Single‐agent gemcitabine in patients with advanced, pre‐treated angiosarcoma: A multicenter, retrospective study

  • Sarah Watson,
  • Benjamin Verret,
  • Stanislas Ropert,
  • Julien Adam,
  • Rastislav Bahleda,
  • Sylvain Briand,
  • Andrea Cavalcanti,
  • Ali N. Chamseddine,
  • Charles Court,
  • Elie Fadel,
  • Matthieu Faron,
  • Leila Haddag‐Miliani,
  • Clémence Henon,
  • Cécile Le Pechoux,
  • Antonin Levy,
  • Olaf Mercier,
  • Carine Ngo,
  • Charles Honoré,
  • Axel Le Cesne,
  • Olivier Mir

DOI
https://doi.org/10.1002/cam4.5147
Journal volume & issue
Vol. 12, no. 3
pp. 3160 – 3166

Abstract

Read online

Abstract Gemcitabine has shown clinical activity against angiosarcoma in small series, alone, or combined with taxanes.
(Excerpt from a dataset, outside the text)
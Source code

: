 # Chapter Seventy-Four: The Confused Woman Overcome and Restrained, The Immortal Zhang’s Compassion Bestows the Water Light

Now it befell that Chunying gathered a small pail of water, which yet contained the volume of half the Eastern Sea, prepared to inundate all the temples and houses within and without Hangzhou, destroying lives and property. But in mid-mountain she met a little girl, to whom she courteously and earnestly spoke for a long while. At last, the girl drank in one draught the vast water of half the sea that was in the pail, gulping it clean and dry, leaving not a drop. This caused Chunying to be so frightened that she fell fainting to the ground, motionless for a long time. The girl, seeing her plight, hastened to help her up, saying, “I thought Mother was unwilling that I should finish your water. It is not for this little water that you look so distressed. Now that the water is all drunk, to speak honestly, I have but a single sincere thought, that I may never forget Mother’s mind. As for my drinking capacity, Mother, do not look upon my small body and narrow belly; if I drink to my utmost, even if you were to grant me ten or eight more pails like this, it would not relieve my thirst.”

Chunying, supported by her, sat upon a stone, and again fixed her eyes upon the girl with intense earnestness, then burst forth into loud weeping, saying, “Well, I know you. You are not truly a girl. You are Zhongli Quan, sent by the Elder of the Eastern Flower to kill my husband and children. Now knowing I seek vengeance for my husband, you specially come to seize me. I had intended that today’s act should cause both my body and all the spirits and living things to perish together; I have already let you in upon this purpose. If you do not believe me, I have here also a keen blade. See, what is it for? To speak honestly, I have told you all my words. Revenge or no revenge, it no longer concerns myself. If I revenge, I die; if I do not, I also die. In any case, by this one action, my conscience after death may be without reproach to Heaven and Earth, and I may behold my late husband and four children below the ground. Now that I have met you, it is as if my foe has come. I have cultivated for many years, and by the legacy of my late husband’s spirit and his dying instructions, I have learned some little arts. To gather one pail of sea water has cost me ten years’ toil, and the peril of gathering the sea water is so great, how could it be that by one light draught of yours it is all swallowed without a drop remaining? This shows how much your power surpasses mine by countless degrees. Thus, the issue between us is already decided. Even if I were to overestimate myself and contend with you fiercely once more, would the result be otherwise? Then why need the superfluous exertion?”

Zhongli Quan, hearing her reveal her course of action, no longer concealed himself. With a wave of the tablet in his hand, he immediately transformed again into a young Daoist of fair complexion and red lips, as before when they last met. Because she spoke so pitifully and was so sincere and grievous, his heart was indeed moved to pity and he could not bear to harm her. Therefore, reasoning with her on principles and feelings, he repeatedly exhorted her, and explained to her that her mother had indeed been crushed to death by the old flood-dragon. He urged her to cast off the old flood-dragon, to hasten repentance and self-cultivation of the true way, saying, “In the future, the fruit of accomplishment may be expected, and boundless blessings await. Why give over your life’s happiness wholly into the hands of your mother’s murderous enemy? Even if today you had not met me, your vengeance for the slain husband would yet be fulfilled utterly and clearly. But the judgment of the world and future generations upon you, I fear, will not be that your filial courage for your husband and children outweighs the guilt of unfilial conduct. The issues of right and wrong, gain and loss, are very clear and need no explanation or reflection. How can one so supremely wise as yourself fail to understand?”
We aimed to evaluate its activity as a single‐agent in a larger series of patients with advanced angiosarcoma. We retrospectively reviewed the electronic medical records of consecutive adult patients with advanced angiosarcoma treated with single‐agent gemcitabine at our institutions from January 2010 to January 2021. Response was evaluated according to RECIST 1.1, and toxicity was graded according to NCI‐CTC v5.0. 42 patients were identified. 38 patients (90%) had received prior anthracyclines and weekly paclitaxel, and 9 (21%) had received pazopanib. The best tumor response was partial response (PR) in 16 patients (38%), or stable disease (10 patients, 24%). All 8 patients with cardiac angiosarcoma experienced a PR. Median PFS was 5.4 months (95%CI: 3.1–6.5), and median OS was 9.9 months (95%CI: 6.6–13.4). Single‐agent gemcitabine has clinically meaningful activity in advanced, heavily pre‐treated angiosarcoma.